Task brief:
In the listing that follows, how many lines contain "results"? Give the number only.

Material for this task:
* * * * *
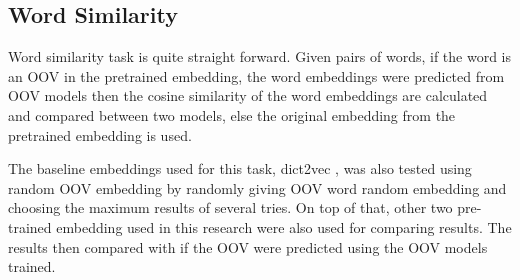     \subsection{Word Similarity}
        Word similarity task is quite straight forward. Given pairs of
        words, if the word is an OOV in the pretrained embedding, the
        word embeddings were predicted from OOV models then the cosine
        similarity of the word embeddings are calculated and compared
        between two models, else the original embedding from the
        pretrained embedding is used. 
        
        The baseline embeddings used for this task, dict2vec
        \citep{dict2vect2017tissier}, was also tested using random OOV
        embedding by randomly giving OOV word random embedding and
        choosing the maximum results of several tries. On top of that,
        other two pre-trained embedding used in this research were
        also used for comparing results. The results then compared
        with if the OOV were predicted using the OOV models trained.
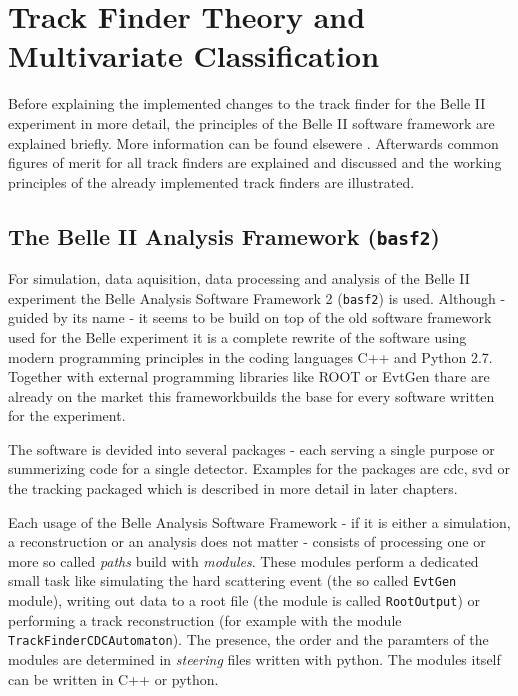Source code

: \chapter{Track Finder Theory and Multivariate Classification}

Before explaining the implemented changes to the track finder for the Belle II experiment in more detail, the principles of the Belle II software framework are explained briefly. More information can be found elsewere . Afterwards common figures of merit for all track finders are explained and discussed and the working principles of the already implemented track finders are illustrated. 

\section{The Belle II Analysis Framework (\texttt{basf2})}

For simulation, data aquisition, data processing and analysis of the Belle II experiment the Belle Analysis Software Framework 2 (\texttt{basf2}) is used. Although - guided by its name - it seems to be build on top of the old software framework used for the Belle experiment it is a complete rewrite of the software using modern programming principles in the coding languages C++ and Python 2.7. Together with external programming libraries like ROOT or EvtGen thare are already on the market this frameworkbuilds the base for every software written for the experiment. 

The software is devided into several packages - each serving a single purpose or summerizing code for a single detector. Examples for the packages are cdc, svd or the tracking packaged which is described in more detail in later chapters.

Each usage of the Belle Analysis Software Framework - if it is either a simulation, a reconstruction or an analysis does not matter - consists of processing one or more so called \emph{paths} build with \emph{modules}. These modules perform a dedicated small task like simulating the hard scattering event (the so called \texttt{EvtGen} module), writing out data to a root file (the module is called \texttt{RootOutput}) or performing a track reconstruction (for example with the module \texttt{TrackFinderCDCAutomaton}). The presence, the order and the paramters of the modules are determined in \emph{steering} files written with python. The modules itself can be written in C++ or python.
* * * * *
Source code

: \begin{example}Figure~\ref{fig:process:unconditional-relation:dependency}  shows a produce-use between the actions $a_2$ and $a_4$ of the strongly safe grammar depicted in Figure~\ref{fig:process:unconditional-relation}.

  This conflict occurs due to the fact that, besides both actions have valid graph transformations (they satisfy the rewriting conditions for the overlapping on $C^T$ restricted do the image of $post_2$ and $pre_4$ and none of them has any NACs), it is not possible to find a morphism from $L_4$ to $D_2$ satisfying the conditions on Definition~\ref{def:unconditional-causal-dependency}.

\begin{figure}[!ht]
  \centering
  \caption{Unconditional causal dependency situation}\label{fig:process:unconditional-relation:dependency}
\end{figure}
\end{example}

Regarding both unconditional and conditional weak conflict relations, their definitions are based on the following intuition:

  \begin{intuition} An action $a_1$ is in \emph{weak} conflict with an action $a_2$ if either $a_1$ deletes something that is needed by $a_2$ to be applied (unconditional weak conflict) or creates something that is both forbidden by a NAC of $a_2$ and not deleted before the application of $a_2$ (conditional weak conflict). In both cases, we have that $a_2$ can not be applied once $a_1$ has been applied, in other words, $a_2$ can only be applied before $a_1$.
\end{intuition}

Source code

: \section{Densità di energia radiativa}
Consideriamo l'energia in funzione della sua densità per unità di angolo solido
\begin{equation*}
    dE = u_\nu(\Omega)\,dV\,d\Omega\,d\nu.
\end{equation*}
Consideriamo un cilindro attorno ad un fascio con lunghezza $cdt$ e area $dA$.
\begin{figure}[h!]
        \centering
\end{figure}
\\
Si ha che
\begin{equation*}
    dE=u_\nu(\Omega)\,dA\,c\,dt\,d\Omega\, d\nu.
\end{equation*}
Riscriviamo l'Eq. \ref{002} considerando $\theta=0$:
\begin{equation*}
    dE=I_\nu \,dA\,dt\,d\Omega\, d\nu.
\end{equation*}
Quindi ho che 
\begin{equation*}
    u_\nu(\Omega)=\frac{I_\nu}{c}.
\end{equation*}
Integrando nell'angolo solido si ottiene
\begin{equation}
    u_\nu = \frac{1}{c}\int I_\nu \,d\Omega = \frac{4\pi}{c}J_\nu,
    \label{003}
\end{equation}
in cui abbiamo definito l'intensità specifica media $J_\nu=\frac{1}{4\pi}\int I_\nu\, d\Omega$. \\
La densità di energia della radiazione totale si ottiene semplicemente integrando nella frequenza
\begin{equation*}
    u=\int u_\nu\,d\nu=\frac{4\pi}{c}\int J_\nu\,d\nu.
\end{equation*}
* * * * *
Solution for this problem:
2